Planalto quer acelerar discussões com os senadores e ter a proposta promulgada este ano

Câmara  vota em segundo turno PEC 241

Câmara vota em segundo turno PEC 241

Alex Ferreira/10.10.2016/Câmara dos Deputados

O plenário da Câmara rejeitou, nesta terça-feira (25), dois requerimentos de retirada de pauta da PEC do Teto dos Gastos Públicos (Proposta de Emenda à Constituição 241/16), apresentados pela oposição, que obstrui os trabalhos por ser contra a limitação dos gastos temendo a queda de recursos para áreas como saúde e educação.

Após a rejeição dos pedidos, outros dois requerimentos que pediam, respectivamente, que proposta fosse votada por grupos de artigos e artigo — tornando mais lenta a tramitação — por artigo foram também derrubados.

Os deputados precisam votar a PEC em segundo turno. Ela estabelece um limite para os gastos federais para os próximos 20 anos.

Aprovada em primeiro turno com 366 votos favoráveis, 111 contrários e duas abstenções, a proposta é considerada a maior prioridade do governo do presidente Michel Temer e precisa do apoio de 308 parlamentares para seguir para votação no Senado Federal.

A intenção do Palácio do Planalto é acelerar as discussões nas próximas semanas com os senadores e ter a proposta promulgada até o fim deste ano. A emenda à Constituição cria um teto de gastos para os próximos 20 anos. O governo considera a aprovação essencial para sinalizar o compromisso com medidas de ajustes e ganhar confiança do mercado.

Nesta terça, o ministro de Minas e Energia, Fernando Bezerra Filho, foi exonerado para retomar o cargo de deputado federal pelo PSB de Pernambuco e participar da votação. A exoneração foi publicada no Diário Oficial da União.

Na última quinta-feira (20), o ministro das Cidades, Bruno Araujo, também foi exonerado para reassumir o mandato de deputado e votar a PEC do Teto.

A sessão estava marcada para as 9h da manhã, mas só foi aberta quando mais de 300 deputados haviam registrado presença no plenário. Ao meio-dia e meia, 330 deputados estavam na sessão e um total de 405 já haviam chegado à Câmara.

Galeria

Durante as discussões, o presidente da Câmara, Rodrigo Maia (DEM-RJ), suspendeu a sessão e mandou esvaziar a galeria, composta em sua maioria por estudantes e representantes da Confederação das Mulheres do Brasil após manifestações contrárias aos deputados que discursam a favor da PEC, cujo texto impõe limites para os gastos federais para os próximos 20 anos.

Os manifestantes gritam: “A Casa é do Povo” e “1, 2, 3, 4, 5, mil.

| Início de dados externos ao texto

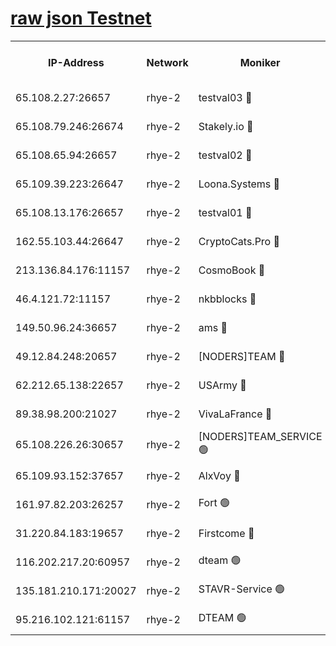 
[raw json Testnet](https://rpc-check.quickt.stavr.tech/quickt/rpc-quickt-result.json)
=


<table><tr><th>IP-Address</th><th>Network</th><th>Moniker</th><th>Latest Block Height</th><th>Earliest Block Height</th><th>Catching Up</th><th>Tx Index</th><th>Voting Power</th><th>Scan Time</th></tr><tr><td>65.108.2.27:26657</td><td>rhye-2</td><td>testval03 🔴</td><td>505410</td><td>1</td><td>False</td><td>on</td><td>11002050</td><td>2024-01-25T20:13:29.822578927UTC</td></tr><tr><td>65.108.79.246:26674</td><td>rhye-2</td><td>Stakely.io 🔴</td><td>505410</td><td>1</td><td>False</td><td>on</td><td>10010</td><td>2024-01-25T20:13:32.180189236UTC</td></tr><tr><td>65.108.65.94:26657</td><td>rhye-2</td><td>testval02 🔴</td><td>505411</td><td>1</td><td>False</td><td>on</td><td>11002050</td><td>2024-01-25T20:13:34.973455860UTC</td></tr><tr><td>65.109.39.223:26647</td><td>rhye-2</td><td>Loona.Systems 🔴</td><td>505411</td><td>1</td><td>False</td><td>off</td><td>86949</td><td>2024-01-25T20:13:37.805158662UTC</td></tr><tr><td>65.108.13.176:26657</td><td>rhye-2</td><td>testval01 🔴</td><td>505411</td><td>1</td><td>False</td><td>on</td><td>13082010</td><td>2024-01-25T20:13:38.670217616UTC</td></tr><tr><td>162.55.103.44:26647</td><td>rhye-2</td><td>CryptoCats.Pro 🔴</td><td>505417</td><td>1</td><td>False</td><td>off</td><td>9999</td><td>2024-01-25T20:14:11.236480153UTC</td></tr><tr><td>213.136.84.176:11157</td><td>rhye-2</td><td>CosmoBook 🔴</td><td>505416</td><td>65301</td><td>False</td><td>off</td><td>1528057</td><td>2024-01-25T20:14:04.732346148UTC</td></tr><tr><td>46.4.121.72:11157</td><td>rhye-2</td><td>nkbblocks 🔴</td><td>505409</td><td>70101</td><td>False</td><td>off</td><td>81491</td><td>2024-01-25T20:13:20.984223387UTC</td></tr><tr><td>149.50.96.24:36657</td><td>rhye-2</td><td>ams 🔴</td><td>505414</td><td>133501</td><td>False</td><td>on</td><td>10786</td><td>2024-01-25T20:13:54.165670756UTC</td></tr><tr><td>49.12.84.248:20657</td><td>rhye-2</td><td>[NODERS]TEAM 🔴</td><td>505414</td><td>146001</td><td>False</td><td>on</td><td>59690</td><td>2024-01-25T20:13:51.750397766UTC</td></tr><tr><td>62.212.65.138:22657</td><td>rhye-2</td><td>USArmy 🔴</td><td>505409</td><td>198001</td><td>False</td><td>on</td><td>59069</td><td>2024-01-25T20:13:28.285102438UTC</td></tr><tr><td>89.38.98.200:21027</td><td>rhye-2</td><td>VivaLaFrance 🔴</td><td>505409</td><td>220501</td><td>False</td><td>off</td><td>10000</td><td>2024-01-25T20:13:23.448263811UTC</td></tr><tr><td>65.108.226.26:30657</td><td>rhye-2</td><td>[NODERS]TEAM_SERVICE 🟢</td><td>505411</td><td>241501</td><td>False</td><td>on</td><td>0</td><td>2024-01-25T20:13:38.206028169UTC</td></tr><tr><td>65.109.93.152:37657</td><td>rhye-2</td><td>AlxVoy 🔴</td><td>505409</td><td>315173</td><td>False</td><td>on</td><td>143351</td><td>2024-01-25T20:13:25.879198711UTC</td></tr><tr><td>161.97.82.203:26257</td><td>rhye-2</td><td>Fort 🟢</td><td>505409</td><td>330438</td><td>False</td><td>on</td><td>0</td><td>2024-01-25T20:13:20.696755534UTC</td></tr><tr><td>31.220.84.183:19657</td><td>rhye-2</td><td>Firstcome 🔴</td><td>505409</td><td>409501</td><td>False</td><td>off</td><td>724902</td><td>2024-01-25T20:13:29.458317483UTC</td></tr><tr><td>116.202.217.20:60957</td><td>rhye-2</td><td>dteam 🟢</td><td>505411</td><td>421794</td><td>False</td><td>on</td><td>0</td><td>2024-01-25T20:13:35.329424879UTC</td></tr><tr><td>135.181.210.171:20027</td><td>rhye-2</td><td>STAVR-Service 🟢</td><td>505413</td><td>502501</td><td>False</td><td>on</td><td>0</td><td>2024-01-25T20:13:49.292987157UTC</td></tr><tr><td>95.216.102.121:61157</td><td>rhye-2</td><td>DTEAM 🟢</td><td>505410</td><td>504701</td><td>False</td><td>on</td><td>0</td><td>2024-01-25T20:13:32.544859995UTC</td></tr></table>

Ou para esta PEC ou paramos o Brasil”.

Após apelos do deputado Arlindo Chinaglia (PT-SP), Maia concedeu mais uma chance para a permanência do público nas galerias, contanto que não se manifestem com palavras desrespeitosas contra os deputados favoráveis à PEC.

Senado

Se passar hoje pela Câmara dos Deputados, a PEC avança ao Senado, onde a proposta também deverá passar por duas votações com a aprovação de três quintos dos parlamentares, após dois turnos de discussão. Na ocasião, o primeiro turno deve ter cinco sessões e, o segundo, três sessões.

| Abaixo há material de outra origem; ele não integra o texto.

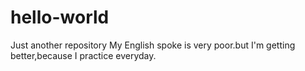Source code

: # hello-world
Just another repository
My English spoke is very poor.but I'm getting better,because I practice everyday.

O presidente do Senado, Renan Calheiros (PMDB-AL), já garantiu que, se preciso, adiará o início do recesso legislativo do fim do ano para finalizar a votação da proposta que limita os gastos públicos.

A proposta estabelece que o aumento de gastos do governo esteja restrito ao IPCA (Índice de Preços ao Consumidor Amplo), a inflação oficial, do ano anterior. A medida pode contar com uma revisão em um período de dez anos.